How to Reliably Use the Output from the Code Interpreter

I’m currently building an agent using the OpenAI Agent SDK, and the agent uses the code interpreter tool.

The problem is that I want to use the results from the code interpreter exactly as they are, but the agent seems to paraphrase or modify the output instead of using it directly.

Is there any way to ensure that the agent uses the raw output from the code interpreter without altering it?

In other words, is there a way to directly use the values computed by the code interpreter as-is?

1 Like

Hi @dlfdltkatk

On the python Agents SDK, you should be able to do that by examining the new_items which are the new items generated during the agent run. These include things like new messages, tool calls and their outputs, etc.

Everything hinges on reading role: "tool" messages (or their streaming deltas) and ignoring the assistant’s prose.

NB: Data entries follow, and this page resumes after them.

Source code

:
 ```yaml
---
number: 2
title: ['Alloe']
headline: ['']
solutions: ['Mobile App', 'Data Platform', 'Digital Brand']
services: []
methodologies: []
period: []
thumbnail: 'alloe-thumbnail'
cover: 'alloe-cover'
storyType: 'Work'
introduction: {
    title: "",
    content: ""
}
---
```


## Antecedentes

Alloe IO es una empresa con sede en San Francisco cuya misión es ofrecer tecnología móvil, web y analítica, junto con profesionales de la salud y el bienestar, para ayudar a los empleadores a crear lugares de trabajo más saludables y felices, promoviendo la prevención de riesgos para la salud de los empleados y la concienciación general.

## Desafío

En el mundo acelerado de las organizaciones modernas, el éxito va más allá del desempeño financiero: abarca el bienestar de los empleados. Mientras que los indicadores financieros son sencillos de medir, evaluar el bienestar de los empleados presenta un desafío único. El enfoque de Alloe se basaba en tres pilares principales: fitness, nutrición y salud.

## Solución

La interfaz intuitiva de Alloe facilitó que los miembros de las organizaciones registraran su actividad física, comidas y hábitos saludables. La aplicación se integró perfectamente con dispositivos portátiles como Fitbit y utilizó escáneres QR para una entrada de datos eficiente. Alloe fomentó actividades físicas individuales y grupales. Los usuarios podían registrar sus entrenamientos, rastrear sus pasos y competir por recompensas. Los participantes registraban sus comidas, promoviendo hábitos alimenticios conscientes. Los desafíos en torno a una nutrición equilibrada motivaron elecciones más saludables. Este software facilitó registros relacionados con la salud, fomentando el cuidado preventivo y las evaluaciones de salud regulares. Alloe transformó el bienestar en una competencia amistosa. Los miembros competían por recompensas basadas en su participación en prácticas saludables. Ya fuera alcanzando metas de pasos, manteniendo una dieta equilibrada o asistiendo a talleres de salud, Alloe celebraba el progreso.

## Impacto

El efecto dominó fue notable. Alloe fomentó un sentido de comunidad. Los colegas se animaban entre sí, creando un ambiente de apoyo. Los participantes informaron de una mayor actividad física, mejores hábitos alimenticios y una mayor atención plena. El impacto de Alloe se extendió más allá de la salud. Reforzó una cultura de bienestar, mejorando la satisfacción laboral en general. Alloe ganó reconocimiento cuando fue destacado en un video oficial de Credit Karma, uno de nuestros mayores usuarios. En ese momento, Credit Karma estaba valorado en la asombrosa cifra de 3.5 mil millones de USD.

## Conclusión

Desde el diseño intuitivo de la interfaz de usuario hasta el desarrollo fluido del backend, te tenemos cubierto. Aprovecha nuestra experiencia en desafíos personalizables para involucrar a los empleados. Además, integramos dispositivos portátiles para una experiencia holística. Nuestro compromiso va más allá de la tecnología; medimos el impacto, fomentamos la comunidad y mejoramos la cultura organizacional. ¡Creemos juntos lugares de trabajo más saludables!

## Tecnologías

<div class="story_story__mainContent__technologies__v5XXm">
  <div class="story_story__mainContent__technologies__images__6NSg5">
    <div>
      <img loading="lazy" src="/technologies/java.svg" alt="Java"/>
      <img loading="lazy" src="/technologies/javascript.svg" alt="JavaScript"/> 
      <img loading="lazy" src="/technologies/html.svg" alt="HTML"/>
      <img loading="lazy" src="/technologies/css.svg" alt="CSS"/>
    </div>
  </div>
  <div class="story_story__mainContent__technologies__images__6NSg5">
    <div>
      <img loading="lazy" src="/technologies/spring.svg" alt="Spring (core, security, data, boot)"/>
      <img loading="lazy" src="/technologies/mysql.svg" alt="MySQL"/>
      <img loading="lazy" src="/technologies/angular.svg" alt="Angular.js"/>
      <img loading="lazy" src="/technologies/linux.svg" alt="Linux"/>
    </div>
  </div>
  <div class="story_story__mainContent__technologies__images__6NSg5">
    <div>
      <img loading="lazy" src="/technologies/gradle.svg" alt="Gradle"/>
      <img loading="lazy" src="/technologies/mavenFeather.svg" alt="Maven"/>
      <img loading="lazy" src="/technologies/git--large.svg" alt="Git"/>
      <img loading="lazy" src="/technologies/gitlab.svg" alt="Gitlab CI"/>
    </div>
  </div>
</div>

Here’s an example to get you started:

import asyncio

from agents import Agent, Runner, CodeInterpreterTool, ToolCallOutputItem


agent = Agent(
    name="Hello world",
    instructions="You are a helpful agent.",
    tools=[CodeInterpreterTool(tool_config = {
        "type": "code_interpreter",
        "container":{"type": "auto"}
    })],
    model="gpt-4o"
)


async def main():
    result = await Runner.run(agent, input="Which element in the fibonacci series is the 11th prime number in the series")
    print(result.final_output)
    # 1) All raw model/tool messages
    print(result.raw_responses);   # every LLM + tool message exactly as produced

    # 2) Just the code‑interpreter result
    for item in result.new_items:                  # each is a RunItem
        if isinstance(item, ToolCallOutputItem):
            print(item.raw_item)                   # exact tool output


if __name__ == "__main__":
    asyncio.run(main())

Hope this helps.

4 Likes

Thank you for your response.
I attempted to retrieve the output using the following code:

for new_item in result.new_items:
    if (
        new_item.type == "tool_call_item" 
        and new_item.raw_item.type == "code_interpreter_call"
    ):
        ...

However, I found that it does not capture the actual output of the code executed by the code interpreter.

To work around this, I’m currently having the code interpreter explicitly write results to a file, and then I try to read that file afterward.
But I’ve been running into frequent issues where the files created by the code interpreter are not retrievable via client.containers.files.list.

Do you happen to know any potential solutions or recommended approaches for handling this?